When it was announced that Edgar, the one-time 155-pound title holder, would headline a bout with Faber for the UFC’s first trip to the Philippines, it was met with criticism. Much of the blowback on social media had people scoffing at the headlines that referred to the bout as a “superfight.”
But your take on what warrants dubbing something “super” matters not to Edgar.
“None of it matters to me. To me it’s a superfight,” the fighter told MMAWeekly.com. “If you look at the two most well-known, lighter-weight fighters in the past five, six years, it’s me, Urijah, [Jose] Aldo, B.J. Penn. If this isn’t a superfight, what is? I don’t get it.”
Edgar and Faber are scheduled to meet at featherweight at the UFC Fight Night card in Manila. While Edgar held the UFC lightweight title, Faber is a former WEC featherweight champion. Although the latter fighter has fought three times for a UFC belt, he has never held a division crown within the organization.
Fighters from lighter weight divisions, such as lightweight, featherweight and bantamweight, have been known to be smaller draws in the pay-per-view markets, reportedly pulling in anywhere from an estimated 120,000 to 500,000 buys. This combined with Faber and Edgar currently holding no titles likely contributes to the criticisms about superfight status.
“If two champions fought, I guess that would be deemed a superfight. If this is the second best thing,” Edgar said, referring to his upcoming fight with Faber, “I guess that’s what you call it – the second best thing,” he said while shrugging his shoulders.
Another contributing factor may also be the fighters’ places in the official UFC rankings. As of the time of this writing, Frankie Edgar is the No. 1 ranked featherweight, but Faber lags a bit behind, sitting as the No. 3 bantamweight. While the rankings have been questionable and faced criticisms of their own about integrity and voter ethics, the UFC continues to depend on them as a barometer for identifying the who’s who on its roster.

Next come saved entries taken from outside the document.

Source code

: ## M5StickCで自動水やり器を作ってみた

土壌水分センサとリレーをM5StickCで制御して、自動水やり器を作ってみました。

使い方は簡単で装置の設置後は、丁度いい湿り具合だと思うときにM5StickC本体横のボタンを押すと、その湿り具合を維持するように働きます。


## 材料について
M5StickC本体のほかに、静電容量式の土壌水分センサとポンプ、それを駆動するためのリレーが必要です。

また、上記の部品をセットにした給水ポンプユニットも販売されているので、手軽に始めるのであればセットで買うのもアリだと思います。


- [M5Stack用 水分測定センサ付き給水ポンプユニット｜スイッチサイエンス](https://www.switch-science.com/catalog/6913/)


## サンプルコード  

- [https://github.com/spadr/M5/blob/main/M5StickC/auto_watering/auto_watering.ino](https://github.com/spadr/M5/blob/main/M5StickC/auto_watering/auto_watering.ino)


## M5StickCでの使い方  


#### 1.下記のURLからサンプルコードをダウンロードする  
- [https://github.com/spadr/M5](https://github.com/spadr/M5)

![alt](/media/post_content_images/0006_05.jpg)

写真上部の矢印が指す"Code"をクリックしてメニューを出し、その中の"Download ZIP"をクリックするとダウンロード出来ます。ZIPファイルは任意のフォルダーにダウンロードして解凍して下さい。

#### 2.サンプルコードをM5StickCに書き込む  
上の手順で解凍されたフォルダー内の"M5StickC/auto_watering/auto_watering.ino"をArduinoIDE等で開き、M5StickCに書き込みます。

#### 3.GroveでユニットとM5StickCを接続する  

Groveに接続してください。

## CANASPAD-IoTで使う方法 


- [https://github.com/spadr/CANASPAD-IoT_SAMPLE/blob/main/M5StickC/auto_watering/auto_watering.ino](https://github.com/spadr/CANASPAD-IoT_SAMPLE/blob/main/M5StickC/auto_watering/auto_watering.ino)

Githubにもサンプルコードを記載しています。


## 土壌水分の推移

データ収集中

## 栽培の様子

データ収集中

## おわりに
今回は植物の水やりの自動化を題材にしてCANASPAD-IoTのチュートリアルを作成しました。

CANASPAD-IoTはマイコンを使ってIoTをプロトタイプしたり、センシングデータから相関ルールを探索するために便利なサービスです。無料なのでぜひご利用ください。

This isn’t to say that Edgar and Faber aren’t capable of putting on entertaining performances. Both fighters, regardless of the buyrate history, are routinely called upon to be in the co-main and main events of UFC fight cards. Manila, for example, will be Faber’s fourth main event in the organization, while Edgar will tally his seventh. So if that’s any indicator, they must be doing something right in the eyes of UFC President Dana White and other company executives.
And while some might question how “super” the fight is, Faber doesn’t doubt its size in the sport’s landscape. As he told a group of reporters last weekend at UFC 184, he just wants the “big fights” and a tilt with Edgar fits that mold.
“Right now, Frankie is a guy who, in my opinion, is probably one of the best pound-for-pound guys in the sport,” Faber said. “This is just a fight I’m excited for.”
Some fans don’t share Faber’s excitement, especially in an age when UFC fights happen almost every weekend, spawning moans about the oversaturation of the sport with watered down events lacking in name value. It’s a battle that the UFC will continue to endure, much like Edgar and Faber will the criticisms of being branded a superfight. And although the fight isn’t in Las Vegas and for a championship, it could potentially be a showdown that chooses the next contender for a title.
For Edgar, in the end, winning gold belts trumps superfight status.
“I don’t believe I’m the second best,” Edgar said. “When I get my opportunity, I’m going to get that title again.”